Doch das Geräusch rührte bloß von einem aufgescheuchten Reh her; der Gang konnte fortgesetzt werden. Bald bog der Anführer rechtwinklig ab, kreuzte den Grenzpfad und nach kurzer Zeit war die ganze Gesellschaft bei ihren Abnehmern drüben, worauf dann anschließend der Rückweg wieder auf den gleichen Spuren angetreten wurde.»

 

Jetzt sind wir am äußersten Ende des Zipfels angelangt.
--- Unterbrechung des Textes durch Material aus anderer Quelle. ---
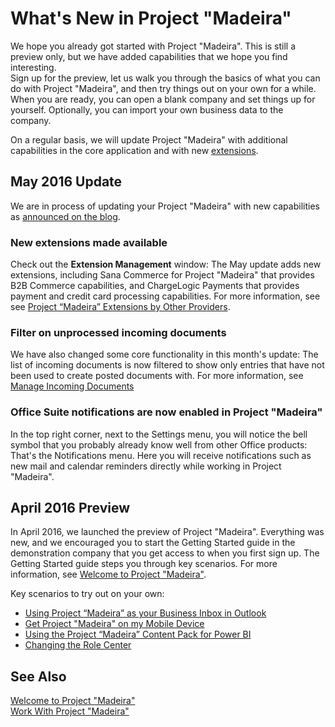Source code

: <properties
	pageTitle="What's New in Project “Madeira”| Project “Madeira”"
    description="What's New" 
	services="project-madeira" 
	documentationCenter=""
	authors="edupont04"/>
<tags
    ms.service="project-madeira"
    ms.topic="article"
    ms.devlang="na"
    ms.tgt_pltfrm="na"
    ms.workload="Madeira"
    ms.date="05/12/2016"
    ms.author="edupont04" />
    
# What's New in Project "Madeira" 
We hope you already got started with Project "Madeira". This is still a preview only, but we have added capabilities that we hope you find interesting.  
Sign up for the preview, let us walk you through the basics of what you can do with Project "Madeira", and then try things out on your own for a while. When you are ready, you can open a blank company and set things up for yourself. Optionally, you can import your own business data to the company.  
  
On a regular basis, we will update Project "Madeira" with additional capabilities in the core application and with new [extensions](ui-extensions.md). 
   
## May 2016 Update
We are in process of updating your Project "Madeira" with new capabilities as [announced on the blog](https://madeira.microsoft.com/en-us/blog/2016-may-update).  

### New extensions made available
Check out the **Extension Management** window: The May update adds new extensions, including Sana Commerce for Project "Madeira" that provides B2B Commerce capabilities, and ChargeLogic Payments that provides payment and credit card processing capabilities. For more information, see see [Project “Madeira” Extensions by Other Providers](ui-extensions-other.md).  
  
### Filter on unprocessed incoming documents
We have also changed some core functionality in this month's update: The list of incoming documents is now filtered to show only entries that have not been used to create posted documents with. For more information, see [Manage Incoming Documents](across-income-documents.md)  

### Office Suite notifications are now enabled in Project "Madeira"
In the top right corner, next to the Settings menu, you will notice the bell symbol that you probably already know well from other Office products: That's the Notifications menu.  Here you will receive notifications such as new mail and calendar reminders directly while working in Project "Madeira".  
  
## April 2016 Preview
In April 2016, we launched the preview of Project "Madeira". Everything was new, and we encouraged you to start the Getting Started guide in the demonstration company that you get access to when you first sign up. The Getting Started guide steps you through key scenarios. For more information, see [Welcome to Project "Madeira"](madeira-get-started.md).  
  
Key scenarios to try out on your own:  

- [Using Project “Madeira” as your Business Inbox in Outlook](madeira-no-outlook.md)  
- [Get Project "Madeira" on my Mobile Device](install-mobile-app.md)  
- [Using the Project “Madeira” Content Pack for Power BI](madeira-powerbi.md)  
- [Changing the Role Center](change-role.md)  
  


## See Also
[Welcome to Project "Madeira"](madeira-get-started.md)  
[Work With Project "Madeira"](ui-work-product.md)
Zwei Grenzsteine sind in etwa fünfzig Meter Entfernung auf die Mitte eines Querweges gesetzt. «Dort an jenem Baum war während vielen Jahrzehnten eine Zeigfingerhand aus Blech, mit der Aufschrift ,Zum Waidhof' befestigt, und von dem heute verschwundenen Wegweiser hat diese Gegend die Bezeichnung .Eiserne Hand' erhalten.»

 

Während des Rückweges auf der anderen Seite erfuhr ich noch verschiedenes über geglückte und mißglückte Schmuggelgänge, zum Beispiel von jenem Chüngelibur, welcher auf der Maienbühlmatte Gras und Kräuter in seinen mitgebrachten Sack füllte und zum patrouillierenden Schweizer Grenzwächter bemerkte, daß hier oben das Futter für seine Chüngel bekömmlicher sei, als wenn er es drunten in der Nähe seines Dorfes Inzlingen suche. Als jedoch unser Grenzer später auf dem Heimweg war, traf er unten beim Hinterengeli den gleichen Gras- und Kräutersammler mit seinem Sack. Er veranlaßte ihn, den Sack auszuleeren. Diese Aufforderung war nicht unbegründet, denn zuunterst befand sich ein Radio.

 

Wir selber waren inzwischen auch wieder in diese Gegend hinunter gestiegen. Aus dem Dunkel der seitlichen Bäume blinkte plötzlich der Strahl einer Taschenlampe. Kontrolle der Grenzwacht; woher wir kämen. Doch als der Grenzer meinen Begleiter erkannte, salutierte er. Drunten schlug die Dorfkirche die zehnte Abendstunde.

 

Auch heute noch wird die Grenze bewacht, Tag und Nacht, wenn auch nicht mehr so intensiv wie während der vierziger Jahre.